* **What this task involves**
Each entry that follows should be set down precisely, with its pictures removed.
--- Recorded data Enclosed Below ---
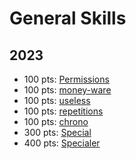 # General Skills
## 2023
* 100 pts: [Permissions](Permissions)
* 100 pts: [money-ware](money-ware)
* 100 pts: [useless](useless)
* 100 pts: [repetitions](repetitions)
* 100 pts: [chrono](chrono)
* 300 pts: [Special](Special)
* 400 pts: [Specialer](Specialer)

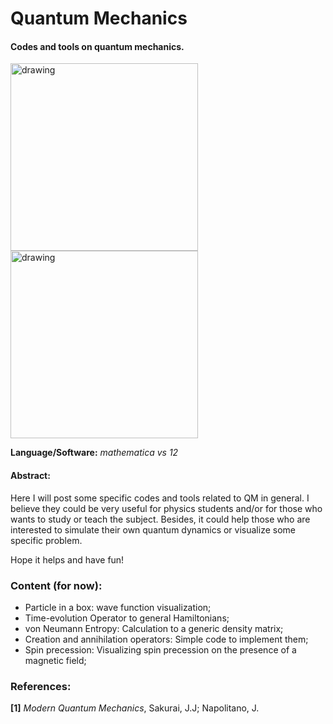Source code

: # Quantum Mechanics

#### Codes and tools on quantum mechanics.

<img src="https://user-images.githubusercontent.com/66641409/85236939-e3015c80-b3f8-11ea-8a03-3ce054344edc.png" alt="drawing" width="300"/> <img src="https://user-images.githubusercontent.com/66641409/85236887-5bb3e900-b3f8-11ea-91ab-535b498e692d.png" alt="drawing" width="300"/> 


**Language/Software:** *mathematica vs 12*

#### Abstract:
Here I will post some specific codes and tools related to QM in general. I believe they could be very useful for physics students and/or for those who wants to study or teach the subject. Besides, it could help those who are interested to simulate their own quantum dynamics or visualize some specific problem.

Hope it helps and have fun!



### Content (for now):

- Particle in a box: wave function visualization;
- Time-evolution Operator to general Hamiltonians;
- von Neumann Entropy: Calculation to a generic density matrix;
- Creation and annihilation operators: Simple code to implement them;
- Spin precession: Visualizing spin precession on the presence of a magnetic field;


### References: 

**[1]** *Modern Quantum Mechanics*, Sakurai, J.J; Napolitano, J.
--- End of Enclosed Recorded data ---
* **Output for this exercise**
 # General Skills
## 2023
* 100 pts: [Permissions](Permissions)
* 100 pts: [money-ware](money-ware)
* 100 pts: [useless](useless)
* 100 pts: [repetitions](repetitions)
* 100 pts: [chrono](chrono)
* 300 pts: [Special](Special)
* 400 pts: [Specialer](Specialer)

Source code

: # Quantum Mechanics

#### Codes and tools on quantum mechanics.

<img src="https://user-images.githubusercontent.com/66641409/85236939-e3015c80-b3f8-11ea-8a03-3ce054344edc.png" alt="drawing" width="300"/> <img src="https://user-images.githubusercontent.com/66641409/85236887-5bb3e900-b3f8-11ea-91ab-535b498e692d.png" alt="drawing" width="300"/> 


**Language/Software:** *mathematica vs 12*

#### Abstract:
Here I will post some specific codes and tools related to QM in general. I believe they could be very useful for physics students and/or for those who wants to study or teach the subject. Besides, it could help those who are interested to simulate their own quantum dynamics or visualize some specific problem.

Hope it helps and have fun!



### Content (for now):

- Particle in a box: wave function visualization;
- Time-evolution Operator to general Hamiltonians;
- von Neumann Entropy: Calculation to a generic density matrix;
- Creation and annihilation operators: Simple code to implement them;
- Spin precession: Visualizing spin precession on the presence of a magnetic field;


### References: 

**[1]** *Modern Quantum Mechanics*, Sakurai, J.J; Napolitano, J.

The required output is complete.